What is expected: Repeat exactly the opening lines of the records, ending with the line that contains "0.006 & 0.0 & 0.0".
════
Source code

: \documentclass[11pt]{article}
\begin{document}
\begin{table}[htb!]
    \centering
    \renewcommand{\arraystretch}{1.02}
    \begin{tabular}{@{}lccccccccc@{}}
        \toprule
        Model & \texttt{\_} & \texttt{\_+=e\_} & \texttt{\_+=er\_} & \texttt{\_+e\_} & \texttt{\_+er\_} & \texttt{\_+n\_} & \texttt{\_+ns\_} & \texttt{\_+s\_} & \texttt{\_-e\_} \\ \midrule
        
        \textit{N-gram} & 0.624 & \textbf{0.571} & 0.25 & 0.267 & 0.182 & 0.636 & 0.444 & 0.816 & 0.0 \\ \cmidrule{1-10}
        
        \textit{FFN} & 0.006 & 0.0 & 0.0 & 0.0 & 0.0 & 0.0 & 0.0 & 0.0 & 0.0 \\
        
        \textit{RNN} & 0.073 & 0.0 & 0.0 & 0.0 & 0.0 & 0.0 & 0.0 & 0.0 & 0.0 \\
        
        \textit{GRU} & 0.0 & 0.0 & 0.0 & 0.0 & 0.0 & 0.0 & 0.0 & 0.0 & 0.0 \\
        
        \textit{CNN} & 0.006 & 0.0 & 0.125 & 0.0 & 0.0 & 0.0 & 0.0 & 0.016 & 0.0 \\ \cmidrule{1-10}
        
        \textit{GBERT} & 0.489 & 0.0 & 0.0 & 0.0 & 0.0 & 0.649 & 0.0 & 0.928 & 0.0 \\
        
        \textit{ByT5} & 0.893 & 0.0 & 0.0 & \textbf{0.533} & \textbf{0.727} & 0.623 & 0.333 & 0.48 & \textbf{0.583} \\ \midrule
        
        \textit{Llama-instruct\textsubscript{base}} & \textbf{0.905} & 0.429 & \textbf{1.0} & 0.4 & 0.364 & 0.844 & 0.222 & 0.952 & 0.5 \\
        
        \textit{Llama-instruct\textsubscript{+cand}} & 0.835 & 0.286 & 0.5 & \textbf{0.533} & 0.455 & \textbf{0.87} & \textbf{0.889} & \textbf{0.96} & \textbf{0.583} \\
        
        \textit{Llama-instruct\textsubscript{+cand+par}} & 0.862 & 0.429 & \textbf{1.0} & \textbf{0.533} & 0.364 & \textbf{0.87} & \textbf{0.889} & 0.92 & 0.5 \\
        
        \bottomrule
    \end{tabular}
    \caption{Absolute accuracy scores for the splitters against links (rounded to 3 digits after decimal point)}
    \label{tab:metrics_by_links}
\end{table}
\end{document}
════
Exercise answer:
Source code

: \documentclass[11pt]{article}
\begin{document}
\begin{table}[htb!]
    \centering
    \renewcommand{\arraystretch}{1.02}
    \begin{tabular}{@{}lccccccccc@{}}
        \toprule
        Model & \texttt{\_} & \texttt{\_+=e\_} & \texttt{\_+=er\_} & \texttt{\_+e\_} & \texttt{\_+er\_} & \texttt{\_+n\_} & \texttt{\_+ns\_} & \texttt{\_+s\_} & \texttt{\_-e\_} \\ \midrule
        
        \textit{N-gram} & 0.624 & \textbf{0.571} & 0.25 & 0.267 & 0.182 & 0.636 & 0.444 & 0.816 & 0.0 \\ \cmidrule{1-10}
        
        \textit{FFN} & 0.006 & 0.0 & 0.0 & 0.0 & 0.0 & 0.0 & 0.0 & 0.0 & 0.0 \\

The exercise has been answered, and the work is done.